START PROVIDED DATA

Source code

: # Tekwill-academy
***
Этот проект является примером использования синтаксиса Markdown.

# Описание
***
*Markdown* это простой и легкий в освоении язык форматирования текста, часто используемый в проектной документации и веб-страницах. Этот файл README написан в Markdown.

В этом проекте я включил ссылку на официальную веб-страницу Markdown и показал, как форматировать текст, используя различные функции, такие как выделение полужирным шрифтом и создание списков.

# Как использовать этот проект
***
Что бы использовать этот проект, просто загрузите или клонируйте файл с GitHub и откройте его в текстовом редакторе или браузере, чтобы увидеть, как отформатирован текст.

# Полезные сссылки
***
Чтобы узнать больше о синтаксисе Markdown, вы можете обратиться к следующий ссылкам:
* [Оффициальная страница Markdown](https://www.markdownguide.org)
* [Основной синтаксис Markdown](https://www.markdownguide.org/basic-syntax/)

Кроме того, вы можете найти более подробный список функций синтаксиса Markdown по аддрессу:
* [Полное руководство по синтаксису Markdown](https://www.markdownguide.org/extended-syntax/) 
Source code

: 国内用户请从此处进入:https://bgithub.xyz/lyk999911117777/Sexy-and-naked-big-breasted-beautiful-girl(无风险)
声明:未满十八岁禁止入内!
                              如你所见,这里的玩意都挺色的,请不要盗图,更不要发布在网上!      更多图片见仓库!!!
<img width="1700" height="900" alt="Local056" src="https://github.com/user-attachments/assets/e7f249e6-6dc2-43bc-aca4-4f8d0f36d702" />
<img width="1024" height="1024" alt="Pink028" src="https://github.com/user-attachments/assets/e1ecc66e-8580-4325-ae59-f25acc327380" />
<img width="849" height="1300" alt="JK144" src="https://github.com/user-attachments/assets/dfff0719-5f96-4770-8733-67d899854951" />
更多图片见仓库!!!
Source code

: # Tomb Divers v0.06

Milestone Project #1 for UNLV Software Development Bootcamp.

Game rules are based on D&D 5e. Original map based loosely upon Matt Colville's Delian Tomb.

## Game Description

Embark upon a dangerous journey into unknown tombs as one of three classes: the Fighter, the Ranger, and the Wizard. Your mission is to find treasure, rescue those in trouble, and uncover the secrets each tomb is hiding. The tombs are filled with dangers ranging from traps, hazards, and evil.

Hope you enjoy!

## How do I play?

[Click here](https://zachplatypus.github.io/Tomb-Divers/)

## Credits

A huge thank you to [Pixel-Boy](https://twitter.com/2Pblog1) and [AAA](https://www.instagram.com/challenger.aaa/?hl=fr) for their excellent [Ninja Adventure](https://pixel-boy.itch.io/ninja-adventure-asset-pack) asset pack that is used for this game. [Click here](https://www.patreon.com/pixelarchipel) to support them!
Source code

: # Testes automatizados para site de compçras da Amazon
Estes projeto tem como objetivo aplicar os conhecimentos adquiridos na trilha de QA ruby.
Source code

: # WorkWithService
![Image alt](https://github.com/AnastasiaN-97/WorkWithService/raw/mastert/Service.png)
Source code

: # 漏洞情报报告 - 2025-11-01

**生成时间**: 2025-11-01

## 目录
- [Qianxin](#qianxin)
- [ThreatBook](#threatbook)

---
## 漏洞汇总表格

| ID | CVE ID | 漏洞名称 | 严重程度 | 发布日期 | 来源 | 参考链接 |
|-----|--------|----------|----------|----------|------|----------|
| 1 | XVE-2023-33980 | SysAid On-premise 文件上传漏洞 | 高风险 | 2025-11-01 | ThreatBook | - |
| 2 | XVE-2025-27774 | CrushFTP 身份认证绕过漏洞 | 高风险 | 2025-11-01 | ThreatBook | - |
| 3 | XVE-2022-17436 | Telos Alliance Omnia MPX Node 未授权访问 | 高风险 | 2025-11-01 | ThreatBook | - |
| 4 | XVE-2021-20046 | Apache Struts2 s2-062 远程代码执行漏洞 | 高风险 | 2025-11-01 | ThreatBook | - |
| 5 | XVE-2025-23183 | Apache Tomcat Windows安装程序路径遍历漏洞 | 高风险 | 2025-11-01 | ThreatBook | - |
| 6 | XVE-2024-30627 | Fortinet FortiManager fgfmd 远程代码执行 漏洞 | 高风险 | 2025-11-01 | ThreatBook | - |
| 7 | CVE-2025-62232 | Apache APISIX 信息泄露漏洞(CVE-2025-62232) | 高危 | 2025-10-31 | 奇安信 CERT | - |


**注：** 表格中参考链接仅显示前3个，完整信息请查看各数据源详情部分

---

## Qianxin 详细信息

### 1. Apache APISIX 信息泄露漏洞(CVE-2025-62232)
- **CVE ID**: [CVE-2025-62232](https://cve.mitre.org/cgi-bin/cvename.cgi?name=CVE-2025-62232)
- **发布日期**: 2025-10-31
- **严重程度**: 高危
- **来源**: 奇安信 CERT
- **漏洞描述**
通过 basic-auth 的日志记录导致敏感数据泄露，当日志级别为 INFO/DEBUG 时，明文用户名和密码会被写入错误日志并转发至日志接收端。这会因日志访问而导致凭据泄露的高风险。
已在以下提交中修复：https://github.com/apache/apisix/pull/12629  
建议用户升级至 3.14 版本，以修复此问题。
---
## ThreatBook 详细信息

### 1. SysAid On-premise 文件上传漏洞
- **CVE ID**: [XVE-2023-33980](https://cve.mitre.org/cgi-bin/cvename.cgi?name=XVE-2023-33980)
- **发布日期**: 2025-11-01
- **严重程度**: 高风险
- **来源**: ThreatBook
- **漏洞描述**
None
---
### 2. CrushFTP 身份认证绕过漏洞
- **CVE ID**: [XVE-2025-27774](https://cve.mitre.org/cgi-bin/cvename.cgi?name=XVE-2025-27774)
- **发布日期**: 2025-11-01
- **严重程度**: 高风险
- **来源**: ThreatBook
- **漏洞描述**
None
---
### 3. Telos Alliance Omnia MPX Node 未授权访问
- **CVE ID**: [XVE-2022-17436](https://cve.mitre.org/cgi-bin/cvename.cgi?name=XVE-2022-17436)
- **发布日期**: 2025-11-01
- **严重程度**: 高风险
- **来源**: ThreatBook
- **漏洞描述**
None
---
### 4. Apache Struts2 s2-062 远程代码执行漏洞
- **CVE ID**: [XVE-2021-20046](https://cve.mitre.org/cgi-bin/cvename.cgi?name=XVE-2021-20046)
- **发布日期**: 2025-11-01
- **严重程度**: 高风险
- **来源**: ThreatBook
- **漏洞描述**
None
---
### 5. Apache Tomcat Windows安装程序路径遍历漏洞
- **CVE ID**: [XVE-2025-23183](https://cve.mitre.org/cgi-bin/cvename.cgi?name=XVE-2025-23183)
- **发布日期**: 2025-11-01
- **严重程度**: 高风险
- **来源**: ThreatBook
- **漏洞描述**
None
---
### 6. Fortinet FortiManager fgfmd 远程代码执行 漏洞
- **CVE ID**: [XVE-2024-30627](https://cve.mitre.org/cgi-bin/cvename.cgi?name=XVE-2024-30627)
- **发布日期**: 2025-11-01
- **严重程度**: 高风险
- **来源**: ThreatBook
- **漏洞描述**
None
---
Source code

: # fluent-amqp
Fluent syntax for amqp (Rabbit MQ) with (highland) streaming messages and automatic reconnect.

END PROVIDED DATA

WORK REQUIRED:
Scan the material above for the word "FortiManager", and copy each line where it appears.

RESPONSE AREA:
| 6 | XVE-2024-30627 | Fortinet FortiManager fgfmd 远程代码执行 漏洞 | 高风险 | 2025-11-01 | ThreatBook | - |
### 6. Fortinet FortiManager fgfmd 远程代码执行 漏洞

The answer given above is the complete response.